| Task prompt |
All lines from the entries below that contain the string "notes" should be copied out.

| Input data |
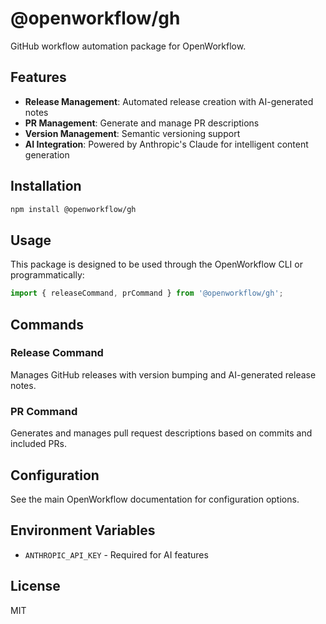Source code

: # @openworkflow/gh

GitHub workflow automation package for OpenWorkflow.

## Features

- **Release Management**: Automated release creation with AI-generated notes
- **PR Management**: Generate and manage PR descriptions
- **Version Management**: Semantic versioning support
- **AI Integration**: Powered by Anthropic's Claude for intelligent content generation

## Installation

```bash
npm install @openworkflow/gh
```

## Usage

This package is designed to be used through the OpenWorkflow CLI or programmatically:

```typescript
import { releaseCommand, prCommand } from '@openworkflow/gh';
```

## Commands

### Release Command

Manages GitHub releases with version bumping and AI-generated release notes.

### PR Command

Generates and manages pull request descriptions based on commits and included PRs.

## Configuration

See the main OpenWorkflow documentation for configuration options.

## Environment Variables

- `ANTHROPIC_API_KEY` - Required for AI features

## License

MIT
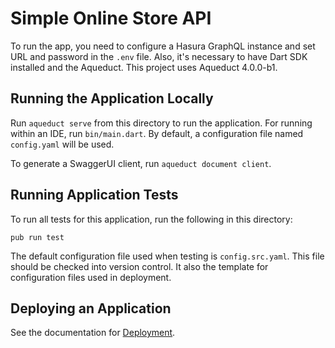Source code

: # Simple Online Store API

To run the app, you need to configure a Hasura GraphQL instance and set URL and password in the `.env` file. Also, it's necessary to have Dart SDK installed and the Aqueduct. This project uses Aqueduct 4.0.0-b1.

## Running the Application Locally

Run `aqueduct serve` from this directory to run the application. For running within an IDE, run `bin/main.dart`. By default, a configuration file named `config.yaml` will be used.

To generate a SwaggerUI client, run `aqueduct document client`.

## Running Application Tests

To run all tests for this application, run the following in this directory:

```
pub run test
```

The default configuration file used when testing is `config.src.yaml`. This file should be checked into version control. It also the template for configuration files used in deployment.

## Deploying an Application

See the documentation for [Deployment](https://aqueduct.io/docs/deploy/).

---

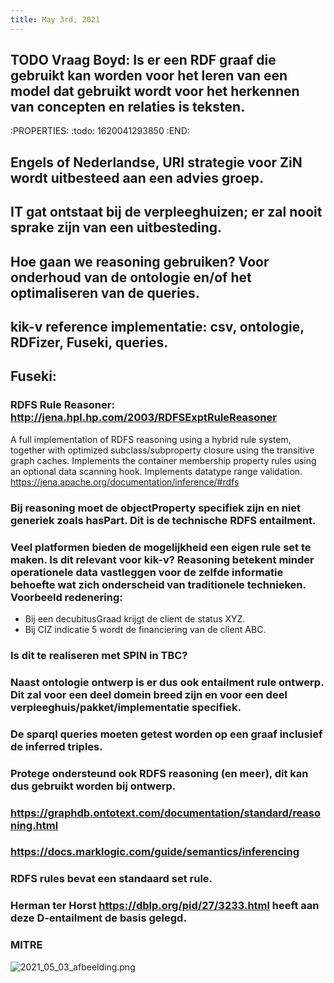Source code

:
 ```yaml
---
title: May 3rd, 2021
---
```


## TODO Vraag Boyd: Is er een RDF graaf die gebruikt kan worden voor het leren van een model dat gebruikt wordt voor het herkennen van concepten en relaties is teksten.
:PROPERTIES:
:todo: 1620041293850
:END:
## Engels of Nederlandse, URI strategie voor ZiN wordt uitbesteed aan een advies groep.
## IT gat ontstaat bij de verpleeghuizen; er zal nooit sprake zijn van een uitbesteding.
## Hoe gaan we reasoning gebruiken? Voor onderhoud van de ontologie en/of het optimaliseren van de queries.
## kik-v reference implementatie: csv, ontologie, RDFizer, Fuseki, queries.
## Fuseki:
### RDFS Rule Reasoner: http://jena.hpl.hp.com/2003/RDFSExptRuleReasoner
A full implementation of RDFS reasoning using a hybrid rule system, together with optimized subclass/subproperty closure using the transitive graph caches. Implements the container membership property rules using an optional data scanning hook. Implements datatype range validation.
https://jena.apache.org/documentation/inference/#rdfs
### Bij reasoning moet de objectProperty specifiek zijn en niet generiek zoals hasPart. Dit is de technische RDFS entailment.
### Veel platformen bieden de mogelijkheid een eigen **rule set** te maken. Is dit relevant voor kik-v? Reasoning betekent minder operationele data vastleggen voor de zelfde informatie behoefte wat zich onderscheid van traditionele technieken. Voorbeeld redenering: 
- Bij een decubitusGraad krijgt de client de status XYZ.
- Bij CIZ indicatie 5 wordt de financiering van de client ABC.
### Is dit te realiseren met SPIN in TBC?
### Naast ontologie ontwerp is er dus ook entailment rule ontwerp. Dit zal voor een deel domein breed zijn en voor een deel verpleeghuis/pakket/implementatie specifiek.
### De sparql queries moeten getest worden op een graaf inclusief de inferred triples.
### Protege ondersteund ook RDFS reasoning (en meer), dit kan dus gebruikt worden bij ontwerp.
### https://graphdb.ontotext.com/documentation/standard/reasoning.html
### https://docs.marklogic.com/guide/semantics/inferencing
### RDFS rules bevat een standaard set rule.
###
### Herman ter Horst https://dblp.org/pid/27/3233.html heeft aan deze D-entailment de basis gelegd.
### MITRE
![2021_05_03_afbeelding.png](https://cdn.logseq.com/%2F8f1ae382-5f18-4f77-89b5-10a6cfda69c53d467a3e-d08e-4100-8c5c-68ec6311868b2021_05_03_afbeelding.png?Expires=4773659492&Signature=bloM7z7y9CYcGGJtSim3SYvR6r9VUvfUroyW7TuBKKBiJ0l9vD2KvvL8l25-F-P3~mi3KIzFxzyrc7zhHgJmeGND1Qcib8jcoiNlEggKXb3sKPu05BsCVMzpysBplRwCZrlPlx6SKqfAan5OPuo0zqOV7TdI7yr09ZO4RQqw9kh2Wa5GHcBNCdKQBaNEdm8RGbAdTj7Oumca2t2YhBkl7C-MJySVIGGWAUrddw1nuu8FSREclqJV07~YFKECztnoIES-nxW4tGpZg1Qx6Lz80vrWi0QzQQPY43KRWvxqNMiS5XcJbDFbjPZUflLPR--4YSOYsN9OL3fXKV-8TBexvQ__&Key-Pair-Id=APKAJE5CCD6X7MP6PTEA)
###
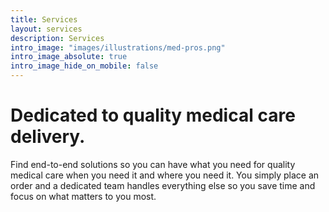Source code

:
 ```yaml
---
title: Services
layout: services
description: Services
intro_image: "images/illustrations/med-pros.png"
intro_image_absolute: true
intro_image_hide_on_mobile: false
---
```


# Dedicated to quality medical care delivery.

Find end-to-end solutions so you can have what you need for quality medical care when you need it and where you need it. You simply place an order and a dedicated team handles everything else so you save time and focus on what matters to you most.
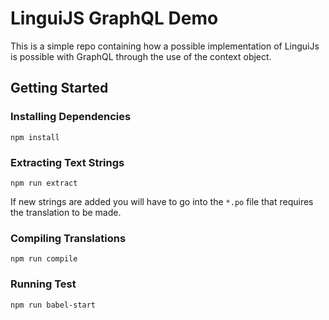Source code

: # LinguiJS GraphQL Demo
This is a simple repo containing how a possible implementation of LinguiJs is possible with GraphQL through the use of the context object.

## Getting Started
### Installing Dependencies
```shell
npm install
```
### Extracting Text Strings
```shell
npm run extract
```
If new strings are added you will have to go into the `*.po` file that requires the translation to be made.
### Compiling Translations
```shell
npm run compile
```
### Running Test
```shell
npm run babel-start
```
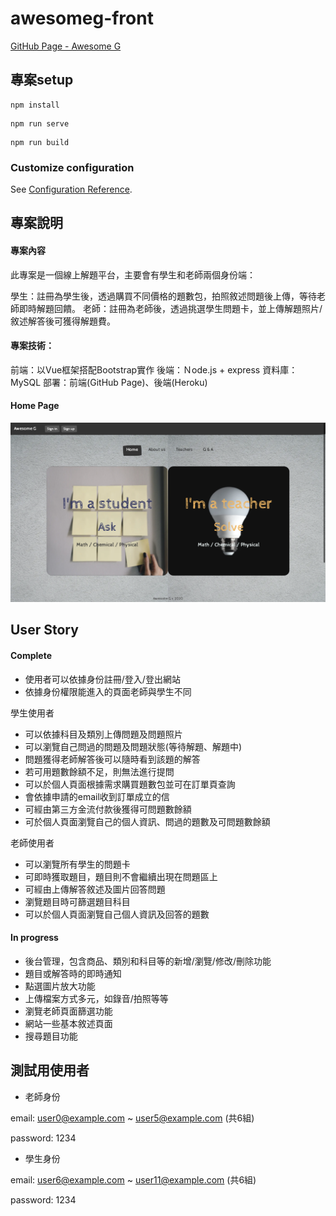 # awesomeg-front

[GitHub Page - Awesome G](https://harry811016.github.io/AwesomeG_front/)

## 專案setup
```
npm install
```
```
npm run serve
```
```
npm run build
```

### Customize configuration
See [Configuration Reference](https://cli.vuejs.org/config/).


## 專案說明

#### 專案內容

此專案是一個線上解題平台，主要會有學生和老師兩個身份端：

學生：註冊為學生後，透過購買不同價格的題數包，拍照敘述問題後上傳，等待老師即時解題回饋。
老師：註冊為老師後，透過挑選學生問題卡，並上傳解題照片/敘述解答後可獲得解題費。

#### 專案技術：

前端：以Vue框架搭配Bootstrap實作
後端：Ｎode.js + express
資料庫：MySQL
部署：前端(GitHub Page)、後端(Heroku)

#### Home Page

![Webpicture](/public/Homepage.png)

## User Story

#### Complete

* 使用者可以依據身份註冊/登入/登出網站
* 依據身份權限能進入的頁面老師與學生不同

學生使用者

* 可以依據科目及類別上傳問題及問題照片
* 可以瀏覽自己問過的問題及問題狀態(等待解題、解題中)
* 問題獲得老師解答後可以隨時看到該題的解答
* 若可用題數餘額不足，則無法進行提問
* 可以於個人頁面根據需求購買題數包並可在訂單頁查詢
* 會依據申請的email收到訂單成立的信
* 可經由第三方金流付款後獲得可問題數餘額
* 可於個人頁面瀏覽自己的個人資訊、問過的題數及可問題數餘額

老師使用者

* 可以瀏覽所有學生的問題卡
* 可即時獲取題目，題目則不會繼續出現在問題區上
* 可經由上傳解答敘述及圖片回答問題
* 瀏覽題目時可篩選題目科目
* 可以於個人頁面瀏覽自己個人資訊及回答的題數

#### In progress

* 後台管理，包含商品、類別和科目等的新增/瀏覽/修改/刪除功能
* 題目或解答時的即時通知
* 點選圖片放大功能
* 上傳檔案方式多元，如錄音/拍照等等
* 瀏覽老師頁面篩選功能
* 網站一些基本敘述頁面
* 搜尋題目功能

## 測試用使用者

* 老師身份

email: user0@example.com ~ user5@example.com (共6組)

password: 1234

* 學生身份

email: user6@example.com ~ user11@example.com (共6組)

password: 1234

---

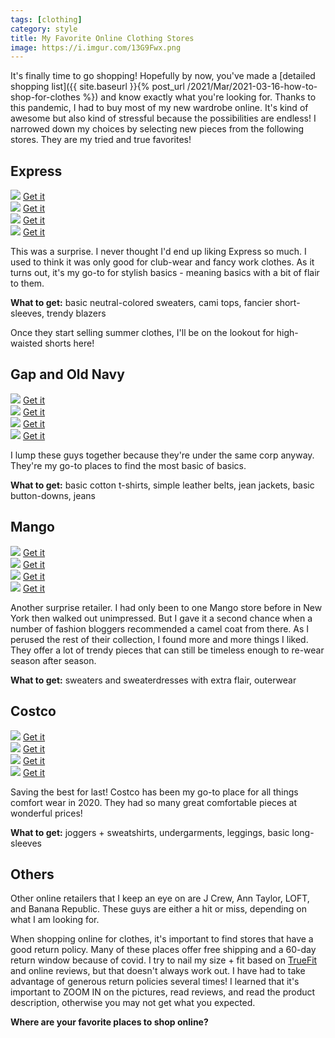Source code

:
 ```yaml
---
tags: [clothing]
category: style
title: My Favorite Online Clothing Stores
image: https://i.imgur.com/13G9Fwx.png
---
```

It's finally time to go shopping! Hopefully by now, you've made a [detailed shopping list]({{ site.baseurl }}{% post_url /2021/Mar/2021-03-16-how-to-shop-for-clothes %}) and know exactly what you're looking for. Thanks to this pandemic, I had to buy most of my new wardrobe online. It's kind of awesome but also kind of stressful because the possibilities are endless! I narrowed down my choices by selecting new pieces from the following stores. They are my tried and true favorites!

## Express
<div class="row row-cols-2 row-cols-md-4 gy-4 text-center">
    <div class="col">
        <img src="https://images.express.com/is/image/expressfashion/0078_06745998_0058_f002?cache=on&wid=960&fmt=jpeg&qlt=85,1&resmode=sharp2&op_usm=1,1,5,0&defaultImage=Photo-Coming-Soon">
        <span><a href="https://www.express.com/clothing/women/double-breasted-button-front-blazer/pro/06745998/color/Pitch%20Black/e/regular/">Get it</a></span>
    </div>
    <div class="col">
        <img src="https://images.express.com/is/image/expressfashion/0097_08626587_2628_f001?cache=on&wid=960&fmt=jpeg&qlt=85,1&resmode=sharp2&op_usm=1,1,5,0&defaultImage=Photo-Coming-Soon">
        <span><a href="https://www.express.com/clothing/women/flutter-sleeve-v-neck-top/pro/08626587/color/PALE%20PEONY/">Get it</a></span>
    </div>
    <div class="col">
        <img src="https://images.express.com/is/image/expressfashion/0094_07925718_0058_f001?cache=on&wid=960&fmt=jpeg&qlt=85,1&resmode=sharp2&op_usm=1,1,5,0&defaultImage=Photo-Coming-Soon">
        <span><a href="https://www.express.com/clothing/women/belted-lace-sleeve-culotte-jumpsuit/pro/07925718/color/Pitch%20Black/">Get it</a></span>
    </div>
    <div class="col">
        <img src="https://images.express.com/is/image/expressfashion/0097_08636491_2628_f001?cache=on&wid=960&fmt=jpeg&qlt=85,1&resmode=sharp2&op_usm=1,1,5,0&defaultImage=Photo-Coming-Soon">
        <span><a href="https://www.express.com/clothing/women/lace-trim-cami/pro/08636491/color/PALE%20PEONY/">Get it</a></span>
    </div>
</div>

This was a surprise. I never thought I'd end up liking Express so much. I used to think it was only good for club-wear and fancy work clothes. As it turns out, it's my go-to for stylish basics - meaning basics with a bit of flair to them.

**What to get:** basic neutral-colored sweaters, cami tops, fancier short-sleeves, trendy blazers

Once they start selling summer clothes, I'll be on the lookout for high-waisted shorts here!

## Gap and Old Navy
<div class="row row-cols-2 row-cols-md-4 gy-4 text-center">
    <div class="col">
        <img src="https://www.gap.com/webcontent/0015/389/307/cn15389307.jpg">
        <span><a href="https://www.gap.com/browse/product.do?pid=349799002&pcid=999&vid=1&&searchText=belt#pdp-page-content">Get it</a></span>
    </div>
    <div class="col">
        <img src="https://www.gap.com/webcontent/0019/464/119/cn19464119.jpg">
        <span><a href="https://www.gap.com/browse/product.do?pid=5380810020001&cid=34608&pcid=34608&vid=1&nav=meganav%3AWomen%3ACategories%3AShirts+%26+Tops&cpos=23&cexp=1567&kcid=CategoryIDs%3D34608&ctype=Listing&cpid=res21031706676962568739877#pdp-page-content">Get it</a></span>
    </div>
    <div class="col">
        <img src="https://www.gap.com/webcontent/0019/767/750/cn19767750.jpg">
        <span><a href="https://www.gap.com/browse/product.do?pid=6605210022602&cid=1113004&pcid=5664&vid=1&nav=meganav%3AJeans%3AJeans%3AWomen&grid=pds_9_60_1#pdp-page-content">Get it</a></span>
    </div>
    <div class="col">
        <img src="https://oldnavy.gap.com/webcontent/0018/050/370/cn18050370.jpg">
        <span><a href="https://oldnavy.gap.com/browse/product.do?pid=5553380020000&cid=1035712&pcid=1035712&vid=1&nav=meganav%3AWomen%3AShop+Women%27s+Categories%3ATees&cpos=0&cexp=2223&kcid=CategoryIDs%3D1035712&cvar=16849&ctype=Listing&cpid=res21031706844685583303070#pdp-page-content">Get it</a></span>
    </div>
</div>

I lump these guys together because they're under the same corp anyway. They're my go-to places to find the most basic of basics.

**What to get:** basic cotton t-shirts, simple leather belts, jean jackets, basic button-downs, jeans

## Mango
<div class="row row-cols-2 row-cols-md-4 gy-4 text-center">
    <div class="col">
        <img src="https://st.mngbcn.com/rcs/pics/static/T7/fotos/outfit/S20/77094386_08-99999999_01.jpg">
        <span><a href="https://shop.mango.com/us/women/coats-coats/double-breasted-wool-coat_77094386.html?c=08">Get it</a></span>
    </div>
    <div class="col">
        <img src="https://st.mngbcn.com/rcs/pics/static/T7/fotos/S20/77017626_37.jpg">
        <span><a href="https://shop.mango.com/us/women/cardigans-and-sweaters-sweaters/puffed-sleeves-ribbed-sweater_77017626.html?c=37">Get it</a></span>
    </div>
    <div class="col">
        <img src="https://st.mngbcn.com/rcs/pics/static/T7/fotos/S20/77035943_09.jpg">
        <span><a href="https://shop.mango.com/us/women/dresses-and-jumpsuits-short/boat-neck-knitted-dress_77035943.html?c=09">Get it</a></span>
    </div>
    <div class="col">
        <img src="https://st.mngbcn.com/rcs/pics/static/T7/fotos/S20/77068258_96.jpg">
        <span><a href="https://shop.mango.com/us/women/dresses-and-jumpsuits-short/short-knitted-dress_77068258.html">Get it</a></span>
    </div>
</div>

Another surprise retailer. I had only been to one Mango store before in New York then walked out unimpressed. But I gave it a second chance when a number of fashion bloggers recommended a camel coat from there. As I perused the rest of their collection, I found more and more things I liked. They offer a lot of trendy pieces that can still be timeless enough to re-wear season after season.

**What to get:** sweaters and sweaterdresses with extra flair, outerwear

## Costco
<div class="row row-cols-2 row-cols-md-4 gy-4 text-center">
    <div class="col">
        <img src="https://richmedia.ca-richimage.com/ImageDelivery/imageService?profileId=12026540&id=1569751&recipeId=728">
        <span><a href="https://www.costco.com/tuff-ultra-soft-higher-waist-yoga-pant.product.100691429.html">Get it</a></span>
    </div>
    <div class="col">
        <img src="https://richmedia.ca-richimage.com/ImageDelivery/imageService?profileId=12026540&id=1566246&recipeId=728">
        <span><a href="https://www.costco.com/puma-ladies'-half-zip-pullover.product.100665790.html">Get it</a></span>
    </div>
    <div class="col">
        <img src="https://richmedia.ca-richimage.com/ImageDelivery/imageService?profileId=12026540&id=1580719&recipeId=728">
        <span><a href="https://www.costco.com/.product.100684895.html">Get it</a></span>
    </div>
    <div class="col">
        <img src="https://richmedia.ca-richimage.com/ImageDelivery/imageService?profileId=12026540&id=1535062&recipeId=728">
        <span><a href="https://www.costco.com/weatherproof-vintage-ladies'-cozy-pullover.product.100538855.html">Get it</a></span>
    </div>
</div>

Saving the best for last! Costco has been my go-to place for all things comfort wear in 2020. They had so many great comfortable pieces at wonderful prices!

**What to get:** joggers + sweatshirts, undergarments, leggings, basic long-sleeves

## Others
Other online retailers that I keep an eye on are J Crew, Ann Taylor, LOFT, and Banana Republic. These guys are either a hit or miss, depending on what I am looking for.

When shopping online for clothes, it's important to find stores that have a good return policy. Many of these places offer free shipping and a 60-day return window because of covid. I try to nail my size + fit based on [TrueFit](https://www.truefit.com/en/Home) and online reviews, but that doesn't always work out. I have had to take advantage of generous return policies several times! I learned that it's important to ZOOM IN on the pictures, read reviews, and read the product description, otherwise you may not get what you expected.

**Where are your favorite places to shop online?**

| Written solution |
- **Release Management**: Automated release creation with AI-generated notes
Manages GitHub releases with version bumping and AI-generated release notes.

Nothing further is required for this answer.